Exercise data>
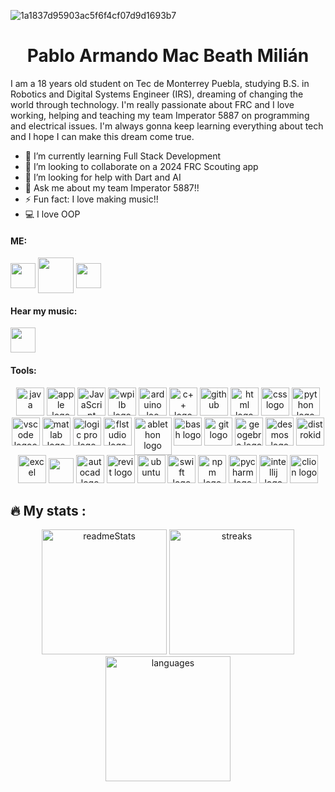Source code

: 
![1a1837d95903ac5f6f4cf07d9d1693b7](https://github.com/armandomm09/armandomm09/assets/97997290/37f67631-0ff8-41c9-9d7b-8a01a9b9241f)

<div align="center">
  <h1>Pablo Armando Mac Beath Milián</h1>
</div>



I am a 18 years old student on Tec de Monterrey Puebla, studying B.S. in Robotics and Digital Systems Engineer (IRS), dreaming of changing the world through technology. I'm really passionate about FRC and I love working, helping and teaching my team Imperator 5887 on programming and electrical issues. I'm always gonna keep learning everything about tech and I hope I can make this dream come true.  


- 🌱 I’m currently learning Full Stack Development
- 👫 I’m looking to collaborate on a 2024 FRC Scouting app
- 🤔 I’m looking for help with Dart and AI
- 💬 Ask me about my team Imperator 5887!!
- ⚡ Fun fact: I love making music!!
- 💻 I love OOP



<h4 align="left">ME:</h4>

<a href="https://www.instagram.com/armando_mm09/" target="blank"><img src="https://www.unipile.com/wp-content/uploads/2022/09/logo_instagram.png" height="40" width="auto" align="center"></a>
<a href="https://x.com/armando_mac09?s=21&t=A9pjBMx9PGJFV8YaaD6oQg" target="blank"><img align="center" src="https://assets.stickpng.com/images/580b57fcd9996e24bc43c53e.png" height="57" width="auto" align="center"></a>
<a href="https://discord.com/users/427683569465425931" target="blank"><img align="center" src="https://assets-global.website-files.com/6257adef93867e50d84d30e2/636e0a6a49cf127bf92de1e2_icon_clyde_blurple_RGB.png" height="40" width="auto"/></a>

<h4 align="left">Hear my music:</h4>

<a href="https://open.spotify.com/artist/0MeoRldwVegwqxGbW57v55?si=raoOByCbSo28vlMHtnWvXQ" target="blank"><img align="center" src="https://upload.wikimedia.org/wikipedia/commons/thumb/1/19/Spotify_logo_without_text.svg/2048px-Spotify_logo_without_text.svg.png" height="40" width="auto" /></a>


<h4 align="left">Tools:</h4>
<div align="center">
<img src="https://cdn.jsdelivr.net/gh/devicons/devicon/icons/java/java-original.svg" height="45" alt="java"  />
<img src="https://cdn.jsdelivr.net/gh/devicons/devicon/icons/apple/apple-original.svg" height="45" alt="apple logo"  />
<img src="https://cdn.jsdelivr.net/gh/devicons/devicon/icons/javascript/javascript-original.svg" height="45" alt="JavaScript"  />
<img src="https://images.squarespace-cdn.com/content/v1/5d4b06a67cd3580001ded283/1565198481601-L50L62A0MO6KS6XHSY3P/WPILibDev.png" height="45" alt="wpilb logo" />
<img src="https://cdn.jsdelivr.net/gh/devicons/devicon/icons/arduino/arduino-original.svg" height="45" alt="arduino loo"  />
<img src="https://cdn.jsdelivr.net/gh/devicons/devicon/icons/cplusplus/cplusplus-original.svg" height="45" alt="c++ logo"  />
<img src="https://cdn.jsdelivr.net/gh/devicons/devicon/icons/github/github-original.svg" height="45" alt="github"  />
<img src="https://cdn.jsdelivr.net/gh/devicons/devicon/icons/html5/html5-original.svg" height="45" alt="html logo"  />
<img src="https://upload.wikimedia.org/wikipedia/commons/thumb/6/62/CSS3_logo.svg/2048px-CSS3_logo.svg.png" height="45" alt="css logo" />
<img src="https://cdn.jsdelivr.net/gh/devicons/devicon/icons/python/python-original.svg" height="45" alt="python logo"  />
<img src="https://cdn.jsdelivr.net/gh/devicons/devicon/icons/vscode/vscode-original.svg" height="45" alt="vscode logoo"  />
<img src="https://upload.wikimedia.org/wikipedia/commons/thumb/2/21/Matlab_Logo.png/667px-Matlab_Logo.png" height="45" alt="matlab logo" />
<img src="https://upload.wikimedia.org/wikipedia/en/c/c7/Logic_Pro_icon.png" height="45" alt="logic pro logo" />
<img src="https://www.image-line.com/wp-content/themes/intracto/build/images/fl-fruit-logo.png" height="45" alt="flstudio logo" />
<img src="https://i.redd.it/3ru0ufljlc021.png" height="60" alt="ablethon logo" align="top"/>
<img src="https://cdn.jsdelivr.net/gh/devicons/devicon/icons/bash/bash-original.svg" height="45" alt="bash logo"  />
<img src="https://cdn.jsdelivr.net/gh/devicons/devicon/icons/git/git-original.svg" height="45" alt="git logo"  />
<img src="https://upload.wikimedia.org/wikipedia/commons/thumb/5/57/Geogebra.svg/1200px-Geogebra.svg.png" height="45" alt="geogebra logo" />
<img src="https://preview.redd.it/8pubh285syd61.png?width=4096&format=png&auto=webp&s=6881b6aab2ba56d4c7e45b15201e181489330362" height="45" alt="desmos logo" />
<img src="https://distrokid.com/images/distrokid_gremlin_small.png" height="45" alt="distrokid" />
<img src="https://upload.wikimedia.org/wikipedia/commons/thumb/3/34/Microsoft_Office_Excel_%282019%E2%80%93present%29.svg/2203px-Microsoft_Office_Excel_%282019%E2%80%93present%29.svg.png" height="45" alt="excel"/>
<img src="https://help.apple.com/assets/649B288FBEEB899ECF080839/649B289338E6B171A100ADC8/en_US/97f5f4dfe6df84d78caacff68ec63538.png" height="40" />
<img src="https://seeklogo.com/images/A/autocad-logo-C9817CB828-seeklogo.com.png"  height="45" alt="autocad logo" />
<img src="https://www.seiler-ds.com/wp-content/uploads/sites/11/2023/07/autodesk_revit-logo-1.png" height="45" alt="revit logo" />
<img src="https://www.xilinx.com/content/xilinx/en/products/design-tools/embedded-software/ubuntu/_jcr_content/root/parsysFullWidth/xilinxflexibleslab/xilinxflexibleslab-parsys/xilinxcolumns_149128/childParsys-2/xilinximage.img.png/1629757312962.png" height="45" width="auto" alt="ubuntu" />
<img src="https://cdn.freebiesupply.com/logos/large/2x/swift-15-logo-svg-vector.svg" height="45" width="auto" alt="swift logo" />
<img src="https://seeklogo.com/images/N/npm-logo-01B8642EDD-seeklogo.com.png" height="45" alt="npm logo"/>
<img src="https://upload.wikimedia.org/wikipedia/commons/thumb/1/1d/PyCharm_Icon.svg/1200px-PyCharm_Icon.svg.png" height="45" alt="pycharm logo" />
<img src="https://upload.wikimedia.org/wikipedia/commons/thumb/9/9c/IntelliJ_IDEA_Icon.svg/2048px-IntelliJ_IDEA_Icon.svg.png" height="45" alt="intellij logo" />
<img src="https://static-00.iconduck.com/assets.00/clion-icon-512x512-tvyolucv.png" height="45" alt="clion logo" />

</div>

## 🔥 My stats :

<div align="center">
  <img src="https://github-readme-stats.vercel.app/api?username=armandomm09&theme=chartreuse-dark&show_icons=true&hide_border=true&count_private=true" alt="readmeStats" height="200"/>
  <img src="https://github-readme-streak-stats.herokuapp.com/?user=armandomm09&theme=chartreuse-dark&hide_border=true" alt="streaks" height="200" />
  <img src="https://github-readme-stats.vercel.app/api/top-langs/?username=armandomm09&theme=chartreuse-dark&show_icons=true&hide_border=true&layout=compact" alt="languages" height="200" />
</div>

The task>
Whenever the word "left" shows up in a line of the entries, copy that line.

Response to the exercise>
<h4 align="left">ME:</h4>
<h4 align="left">Hear my music:</h4>
<h4 align="left">Tools:</h4>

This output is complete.